[Extracted information — start]

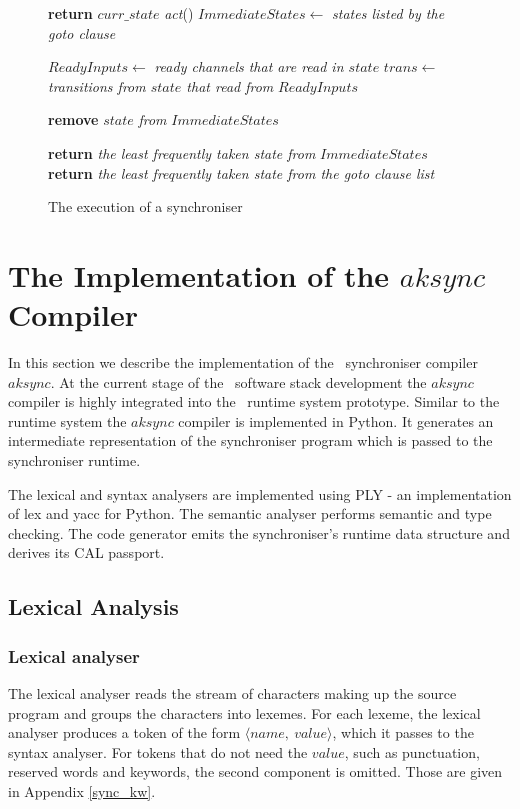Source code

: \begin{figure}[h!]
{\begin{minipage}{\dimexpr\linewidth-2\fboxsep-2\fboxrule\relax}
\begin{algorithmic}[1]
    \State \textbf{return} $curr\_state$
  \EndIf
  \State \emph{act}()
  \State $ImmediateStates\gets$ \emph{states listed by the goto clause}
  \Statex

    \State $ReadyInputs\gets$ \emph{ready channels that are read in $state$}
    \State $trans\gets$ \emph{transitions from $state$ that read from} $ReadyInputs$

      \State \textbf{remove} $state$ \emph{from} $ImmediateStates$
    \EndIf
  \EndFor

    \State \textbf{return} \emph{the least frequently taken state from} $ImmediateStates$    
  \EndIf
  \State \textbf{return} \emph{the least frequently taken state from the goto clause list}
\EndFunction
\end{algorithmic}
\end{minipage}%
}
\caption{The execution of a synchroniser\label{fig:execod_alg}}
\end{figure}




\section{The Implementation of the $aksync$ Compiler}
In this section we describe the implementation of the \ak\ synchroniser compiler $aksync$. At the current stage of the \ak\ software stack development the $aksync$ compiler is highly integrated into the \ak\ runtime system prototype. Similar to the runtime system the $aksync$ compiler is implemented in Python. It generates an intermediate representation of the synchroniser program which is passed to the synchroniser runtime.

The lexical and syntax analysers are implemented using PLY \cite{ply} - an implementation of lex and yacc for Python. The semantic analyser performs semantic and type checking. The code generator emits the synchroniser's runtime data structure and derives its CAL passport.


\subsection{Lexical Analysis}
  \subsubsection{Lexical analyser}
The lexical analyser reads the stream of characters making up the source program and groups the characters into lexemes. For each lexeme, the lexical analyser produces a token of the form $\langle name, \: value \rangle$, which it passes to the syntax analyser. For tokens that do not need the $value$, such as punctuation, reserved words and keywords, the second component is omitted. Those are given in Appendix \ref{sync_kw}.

[Extracted information — finish]
[Extracted information — start]

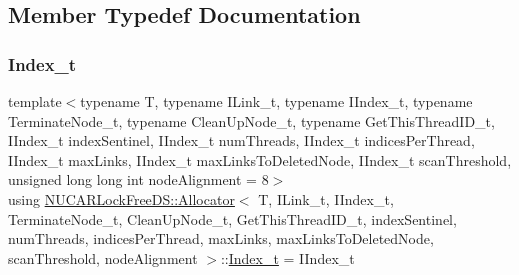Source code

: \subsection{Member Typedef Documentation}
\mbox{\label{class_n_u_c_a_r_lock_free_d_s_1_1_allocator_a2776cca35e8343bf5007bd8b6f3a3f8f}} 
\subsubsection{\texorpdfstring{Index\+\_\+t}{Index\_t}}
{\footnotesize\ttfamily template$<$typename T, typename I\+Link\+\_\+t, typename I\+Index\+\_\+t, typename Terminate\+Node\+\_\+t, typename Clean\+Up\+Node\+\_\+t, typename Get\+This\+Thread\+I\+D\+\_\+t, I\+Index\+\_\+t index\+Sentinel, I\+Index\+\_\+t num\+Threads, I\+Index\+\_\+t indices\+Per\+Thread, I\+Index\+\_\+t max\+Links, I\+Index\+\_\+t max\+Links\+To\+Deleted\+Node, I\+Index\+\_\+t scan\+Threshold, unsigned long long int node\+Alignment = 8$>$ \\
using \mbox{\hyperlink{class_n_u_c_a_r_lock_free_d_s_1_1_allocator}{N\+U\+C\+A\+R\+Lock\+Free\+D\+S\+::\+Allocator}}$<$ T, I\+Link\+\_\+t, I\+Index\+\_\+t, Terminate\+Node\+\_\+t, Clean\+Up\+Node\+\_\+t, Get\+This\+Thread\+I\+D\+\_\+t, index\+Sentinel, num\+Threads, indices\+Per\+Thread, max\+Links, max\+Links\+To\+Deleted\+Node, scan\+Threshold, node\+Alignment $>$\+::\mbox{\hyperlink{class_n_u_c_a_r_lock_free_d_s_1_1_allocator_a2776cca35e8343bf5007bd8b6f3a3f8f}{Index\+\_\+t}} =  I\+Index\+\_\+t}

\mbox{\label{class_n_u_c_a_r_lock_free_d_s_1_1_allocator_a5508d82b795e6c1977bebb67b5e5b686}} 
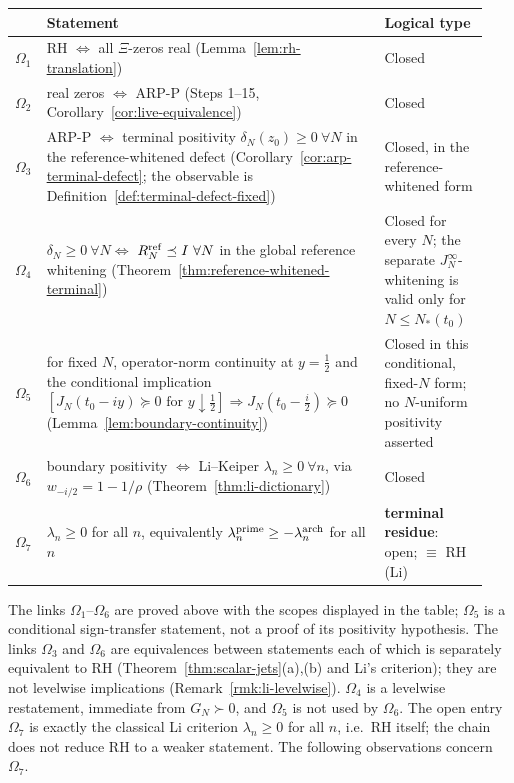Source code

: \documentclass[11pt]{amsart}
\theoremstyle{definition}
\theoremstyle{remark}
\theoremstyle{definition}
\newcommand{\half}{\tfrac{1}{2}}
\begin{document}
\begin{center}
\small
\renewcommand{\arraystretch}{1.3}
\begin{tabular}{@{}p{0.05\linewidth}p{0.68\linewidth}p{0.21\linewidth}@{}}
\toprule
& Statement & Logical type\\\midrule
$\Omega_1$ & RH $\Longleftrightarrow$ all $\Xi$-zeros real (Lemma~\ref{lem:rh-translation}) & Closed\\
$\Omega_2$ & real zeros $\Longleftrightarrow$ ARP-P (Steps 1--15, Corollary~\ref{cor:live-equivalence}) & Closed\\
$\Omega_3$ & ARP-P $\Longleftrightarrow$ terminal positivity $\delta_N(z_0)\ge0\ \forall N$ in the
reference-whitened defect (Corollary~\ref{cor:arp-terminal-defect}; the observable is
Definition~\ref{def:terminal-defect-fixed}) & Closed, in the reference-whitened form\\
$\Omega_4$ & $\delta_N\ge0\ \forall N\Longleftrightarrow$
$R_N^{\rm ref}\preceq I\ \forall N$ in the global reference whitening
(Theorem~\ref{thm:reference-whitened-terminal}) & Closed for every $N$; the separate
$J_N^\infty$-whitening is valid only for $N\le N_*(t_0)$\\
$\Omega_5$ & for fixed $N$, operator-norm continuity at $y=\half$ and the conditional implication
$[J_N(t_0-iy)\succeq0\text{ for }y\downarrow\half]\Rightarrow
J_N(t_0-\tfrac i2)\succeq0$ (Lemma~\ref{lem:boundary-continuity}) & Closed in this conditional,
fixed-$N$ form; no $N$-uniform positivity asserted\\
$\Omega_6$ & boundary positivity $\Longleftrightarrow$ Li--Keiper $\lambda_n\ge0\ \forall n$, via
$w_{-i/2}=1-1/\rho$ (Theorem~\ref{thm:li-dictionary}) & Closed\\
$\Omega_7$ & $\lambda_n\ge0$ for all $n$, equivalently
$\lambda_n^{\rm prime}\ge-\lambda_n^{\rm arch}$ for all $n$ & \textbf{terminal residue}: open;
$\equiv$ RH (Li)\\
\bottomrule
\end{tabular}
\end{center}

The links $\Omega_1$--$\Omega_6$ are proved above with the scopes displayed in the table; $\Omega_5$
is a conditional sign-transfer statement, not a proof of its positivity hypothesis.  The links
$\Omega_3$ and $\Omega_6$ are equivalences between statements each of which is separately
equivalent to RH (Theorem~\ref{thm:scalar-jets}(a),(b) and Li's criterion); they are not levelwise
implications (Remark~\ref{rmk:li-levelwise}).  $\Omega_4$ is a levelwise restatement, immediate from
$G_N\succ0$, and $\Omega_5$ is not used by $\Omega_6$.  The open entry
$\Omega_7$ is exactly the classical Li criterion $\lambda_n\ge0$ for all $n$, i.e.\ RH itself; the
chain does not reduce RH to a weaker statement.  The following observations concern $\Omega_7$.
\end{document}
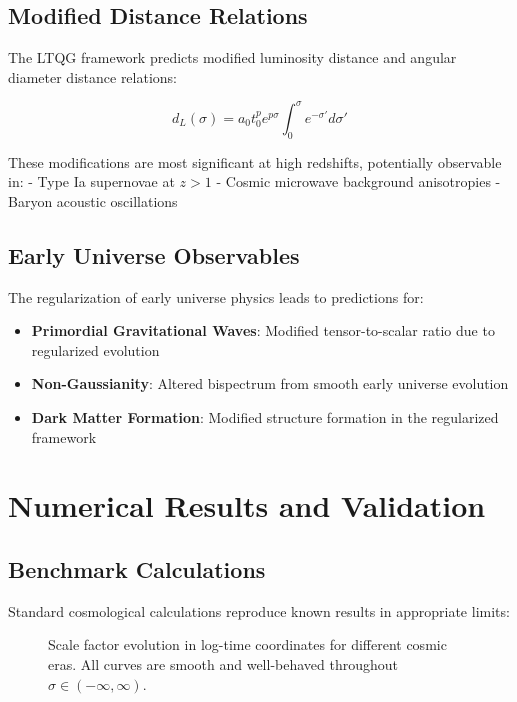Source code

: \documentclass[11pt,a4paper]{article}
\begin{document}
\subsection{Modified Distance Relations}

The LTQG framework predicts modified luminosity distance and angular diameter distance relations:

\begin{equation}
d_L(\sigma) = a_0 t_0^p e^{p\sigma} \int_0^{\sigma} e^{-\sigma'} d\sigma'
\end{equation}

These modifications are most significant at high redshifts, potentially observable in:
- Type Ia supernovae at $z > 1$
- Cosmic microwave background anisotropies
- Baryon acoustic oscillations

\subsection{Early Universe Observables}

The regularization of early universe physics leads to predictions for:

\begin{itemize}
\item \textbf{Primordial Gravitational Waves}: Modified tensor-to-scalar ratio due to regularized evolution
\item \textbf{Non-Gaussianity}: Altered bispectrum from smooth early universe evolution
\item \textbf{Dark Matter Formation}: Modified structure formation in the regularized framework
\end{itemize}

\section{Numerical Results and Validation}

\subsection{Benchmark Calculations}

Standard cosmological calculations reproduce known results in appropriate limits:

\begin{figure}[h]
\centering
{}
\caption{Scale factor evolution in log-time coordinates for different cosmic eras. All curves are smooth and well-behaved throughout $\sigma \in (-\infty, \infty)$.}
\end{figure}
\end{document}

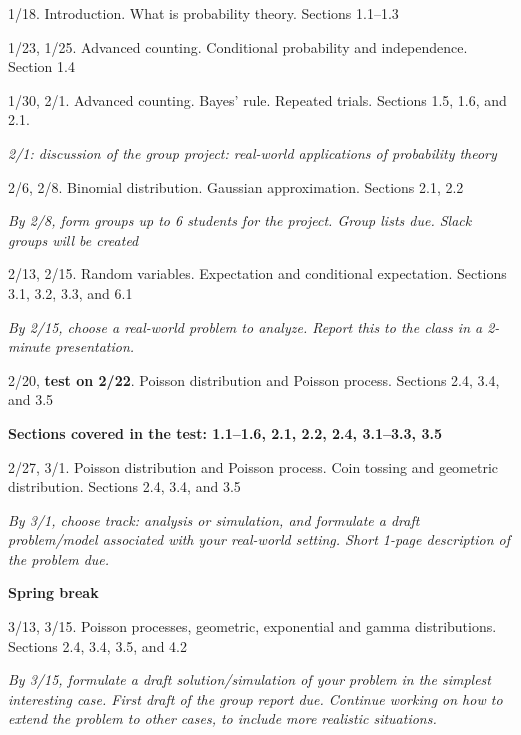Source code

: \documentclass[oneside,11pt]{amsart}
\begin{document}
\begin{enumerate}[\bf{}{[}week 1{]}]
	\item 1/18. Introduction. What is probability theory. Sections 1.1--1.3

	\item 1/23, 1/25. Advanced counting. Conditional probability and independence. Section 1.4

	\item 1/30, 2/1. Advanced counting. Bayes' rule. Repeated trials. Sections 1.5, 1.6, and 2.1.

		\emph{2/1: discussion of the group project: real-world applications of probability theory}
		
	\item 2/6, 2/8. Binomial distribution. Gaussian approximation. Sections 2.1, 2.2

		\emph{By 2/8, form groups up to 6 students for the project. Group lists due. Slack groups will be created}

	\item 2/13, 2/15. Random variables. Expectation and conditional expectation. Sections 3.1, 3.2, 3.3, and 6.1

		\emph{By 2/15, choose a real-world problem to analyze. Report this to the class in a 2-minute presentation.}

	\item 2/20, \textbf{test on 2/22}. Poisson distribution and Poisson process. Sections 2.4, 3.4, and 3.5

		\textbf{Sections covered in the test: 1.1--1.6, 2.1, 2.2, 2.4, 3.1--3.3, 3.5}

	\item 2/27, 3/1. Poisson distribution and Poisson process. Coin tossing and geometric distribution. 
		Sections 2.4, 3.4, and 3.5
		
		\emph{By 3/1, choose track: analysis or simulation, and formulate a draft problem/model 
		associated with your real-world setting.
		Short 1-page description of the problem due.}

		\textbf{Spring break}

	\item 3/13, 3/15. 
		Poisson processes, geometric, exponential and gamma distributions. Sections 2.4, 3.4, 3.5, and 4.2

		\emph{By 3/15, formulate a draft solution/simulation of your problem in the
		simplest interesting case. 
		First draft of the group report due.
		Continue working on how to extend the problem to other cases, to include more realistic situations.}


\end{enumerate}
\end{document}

[Extracted information — finish]
[Extracted information — start]

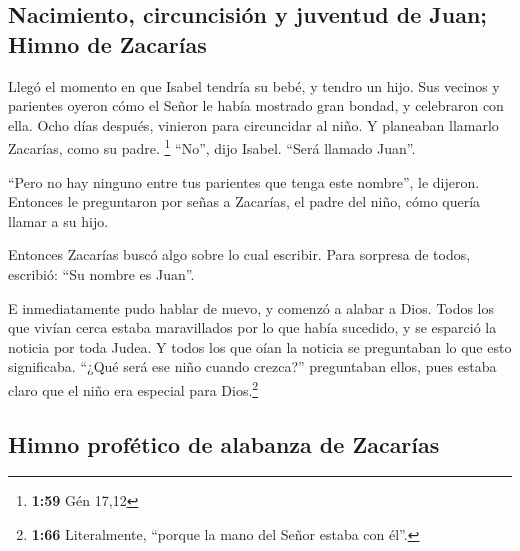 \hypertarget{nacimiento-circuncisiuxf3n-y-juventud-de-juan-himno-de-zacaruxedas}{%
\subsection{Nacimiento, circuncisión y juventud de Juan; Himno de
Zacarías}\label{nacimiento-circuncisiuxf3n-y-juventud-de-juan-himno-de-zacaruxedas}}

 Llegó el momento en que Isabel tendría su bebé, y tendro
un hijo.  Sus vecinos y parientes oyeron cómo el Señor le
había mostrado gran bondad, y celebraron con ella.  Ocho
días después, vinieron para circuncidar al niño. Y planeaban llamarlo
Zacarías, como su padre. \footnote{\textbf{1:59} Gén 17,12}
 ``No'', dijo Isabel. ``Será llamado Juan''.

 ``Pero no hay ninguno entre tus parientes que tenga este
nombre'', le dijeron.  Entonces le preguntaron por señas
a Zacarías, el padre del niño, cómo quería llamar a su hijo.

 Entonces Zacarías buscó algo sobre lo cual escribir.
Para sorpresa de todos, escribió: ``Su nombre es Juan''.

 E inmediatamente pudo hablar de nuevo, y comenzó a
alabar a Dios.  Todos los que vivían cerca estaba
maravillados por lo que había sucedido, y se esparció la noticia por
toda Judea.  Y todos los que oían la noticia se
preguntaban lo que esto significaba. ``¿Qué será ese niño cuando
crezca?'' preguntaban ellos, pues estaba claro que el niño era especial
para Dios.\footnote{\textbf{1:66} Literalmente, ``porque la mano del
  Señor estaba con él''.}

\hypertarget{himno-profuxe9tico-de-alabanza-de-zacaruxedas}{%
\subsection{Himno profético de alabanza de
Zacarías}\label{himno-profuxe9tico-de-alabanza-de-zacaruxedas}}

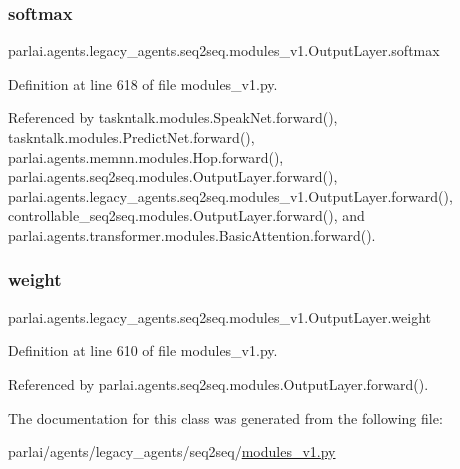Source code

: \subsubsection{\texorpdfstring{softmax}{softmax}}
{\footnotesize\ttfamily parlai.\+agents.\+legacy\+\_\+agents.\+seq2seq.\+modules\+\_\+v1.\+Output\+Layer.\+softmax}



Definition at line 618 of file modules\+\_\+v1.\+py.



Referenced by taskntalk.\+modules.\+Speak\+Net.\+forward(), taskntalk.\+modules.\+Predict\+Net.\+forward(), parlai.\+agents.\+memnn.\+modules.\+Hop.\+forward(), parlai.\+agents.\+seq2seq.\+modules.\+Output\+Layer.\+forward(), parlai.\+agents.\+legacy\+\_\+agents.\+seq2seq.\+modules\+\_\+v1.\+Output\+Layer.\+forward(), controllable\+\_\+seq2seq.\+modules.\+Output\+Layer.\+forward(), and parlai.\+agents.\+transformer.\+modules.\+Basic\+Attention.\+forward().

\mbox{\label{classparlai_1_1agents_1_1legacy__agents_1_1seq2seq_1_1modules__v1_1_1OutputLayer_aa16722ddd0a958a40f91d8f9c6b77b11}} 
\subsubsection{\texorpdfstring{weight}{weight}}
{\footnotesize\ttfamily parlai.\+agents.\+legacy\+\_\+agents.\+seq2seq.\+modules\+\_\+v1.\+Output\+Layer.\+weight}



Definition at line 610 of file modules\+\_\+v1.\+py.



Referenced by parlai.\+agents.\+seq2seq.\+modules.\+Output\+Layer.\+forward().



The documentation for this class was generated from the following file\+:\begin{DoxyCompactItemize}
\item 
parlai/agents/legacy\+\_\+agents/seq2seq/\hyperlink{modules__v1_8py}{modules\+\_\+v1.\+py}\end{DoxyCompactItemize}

[Extracted information — finish]

- Your assignment
The answer must be a single number: the count of lines in the listing that hold the string "documentclass".

- Response to this exercise
3